● Directions: Whenever a line in this data holds the word "hostname", report that line in full.

(Records from a dataset)
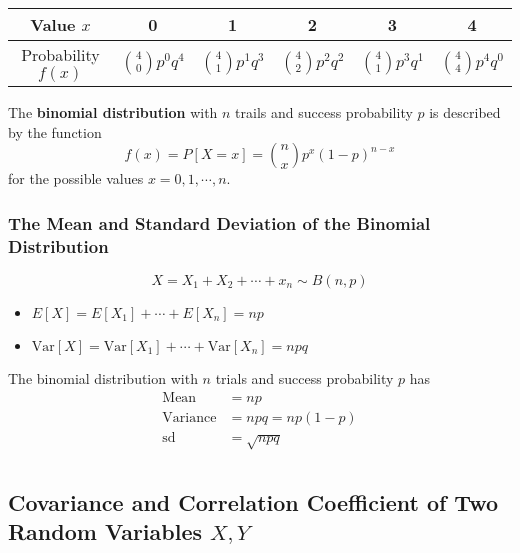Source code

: \documentclass[12pt,openany]{book}
\theoremstyle{definition}
\newcommand{\Var}{\text{Var}}
\begin{document}
	\begin{center}\begin{tabular}{c||ccccc}
			\toprule[1.2pt]
			Value $x$ & 0 & 1 & 2 & 3 & 4 \\
			\hline
			Probability $f(x)$ & $\binom{4}{0}p^0q^4$ & $\binom{4}{1}p^1q^3$ & $\binom{4}{2}p^2q^2$ & $\binom{4}{1}p^3q^1$ & $\binom{4}{4}p^4q^0$ \\
			\bottomrule[1.2pt]
		\end{tabular}
	\end{center}
	
	\begin{tcolorbox}[colback=white]
		The \textbf{binomial distribution} with $n$ trails and success probability $p$ is described by the function \[
		f(x) = P[X=x] = \binom{n}{x}p^x(1-p)^{n-x}
		\] for the possible values $x = 0, 1, \cdots, n$.
	\end{tcolorbox}
	
	\subsubsection{The Mean and Standard Deviation of the Binomial Distribution}
	\[
	X=X_1+X_2+\cdots+x_n\sim B(n,p)
	\] \begin{itemize}
		\item \(E[X]=E[X_1] + \cdots + E[X_n] = np \)
		\item \(\Var[X]=\Var[X_1] + \cdots + \Var[X_n] = npq \)
	\end{itemize}
	
	\begin{tcolorbox}[colback=white]
		The binomial distribution with $n$ trials and success probability $p$ has \begin{align*}
		\text{Mean} &= np \\
		\text{Variance} &= npq = np(1-p) \\
		\text{sd} &= \sqrt{npq} \\
		\end{align*}
	\end{tcolorbox}
	
	\subsection{Covariance and Correlation Coefficient of Two Random Variables $X, Y$}
	
\end{document}
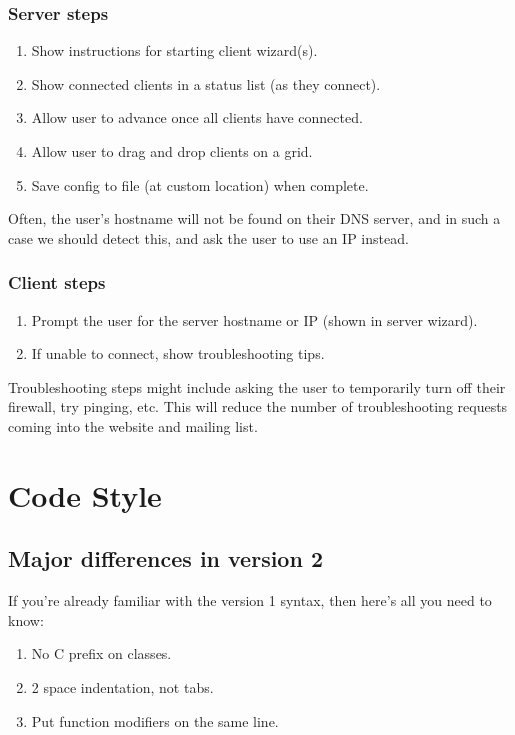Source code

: \documentclass{article}
\begin{document}
\subsubsection{Server steps}
\begin{enumerate}
  \item Show instructions for starting client wizard(s).
  \item Show connected clients in a status list (as they connect).
  \item Allow user to advance once all clients have connected.
  \item Allow user to drag and drop clients on a grid.
  \item Save config to file (at custom location) when complete.
\end{enumerate}

Often, the user's hostname will not be found on their DNS server, and in such
a case we should detect this, and ask the user to use an IP instead.

\subsubsection{Client steps}
\begin{enumerate}
  \item Prompt the user for the server hostname or IP (shown in server wizard).
  \item If unable to connect, show troubleshooting tips.
\end{enumerate}

Troubleshooting steps might include asking the user to temporarily turn off
their firewall, try pinging, etc. This will reduce the number of troubleshooting
requests coming into the website and mailing list.

\appendix
\section{Code Style}

\subsection{Major differences in version 2}

If you're already familiar with the version 1 syntax, then here's all you need
to know:

\begin{enumerate}
  \item No C prefix on classes.
  \item 2 space indentation, not tabs.
  \item Put function modifiers on the same line.
\end{enumerate}
\end{document}
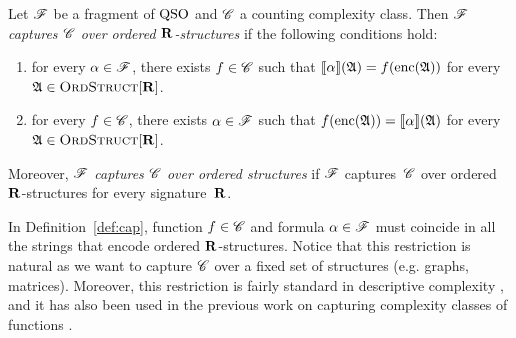 \begin{definition} \label{def:cap}
	Let $\mathscr{F}$ be a fragment of ${\rm QSO}$ and $\mathscr{C}$ a counting complexity class. Then {\em  $\mathscr{F}$ captures $\mathscr{C}$ over ordered $\mathbf{R}$-structures} if the  following conditions hold:
	\begin{enumerate}
		\item for every $\alpha \in \mathscr{F}$, there exists $f \in \mathscr{C}$ such that ${\llbracket{}{\alpha}\rrbracket}(\mathfrak{A}) = f({\rm enc}(\mathfrak{A}))$ for every $\mathfrak{A} \in \text{\sc OrdStruct}[\mathbf{R}]$. 
		
		\item for every $f \in \mathscr{C}$, there exists $\alpha \in \mathscr{F}$ such that   $f({\rm enc}(\mathfrak{A})) = {\llbracket{}{\alpha}\rrbracket}(\mathfrak{A})$ for every $\mathfrak{A} \in \text{\sc OrdStruct}[\mathbf{R}]$.
	\end{enumerate} 
	Moreover, {\em $\mathscr{F}$ captures $\mathscr{C}$ over ordered structures} if $\mathscr{F}$ captures~$\mathscr{C}$ over ordered $\mathbf{R}$-structures for every signature~$\mathbf{R}$.
\end{definition}
In Definition~\ref{def:cap}, function $f \in \mathscr{C}$ and formula $\alpha \in \mathscr{F}$ must coincide in all the strings that encode ordered $\mathbf{R}$-structures. Notice that this restriction is natural as we want to capture %
$\mathscr{C}$ over a fixed set of structures (e.g. graphs, matrices).
Moreover, this restriction is fairly standard in descriptive complexity \cite{immerman1999descriptive,L04}, and it has also been used in the previous work on capturing complexity classes of functions \cite{SalujaST95,ComptonG96}.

● The completed task:
Often, the user's hostname will not be found on their DNS server, and in such
  \item Prompt the user for the server hostname or IP (shown in server wizard).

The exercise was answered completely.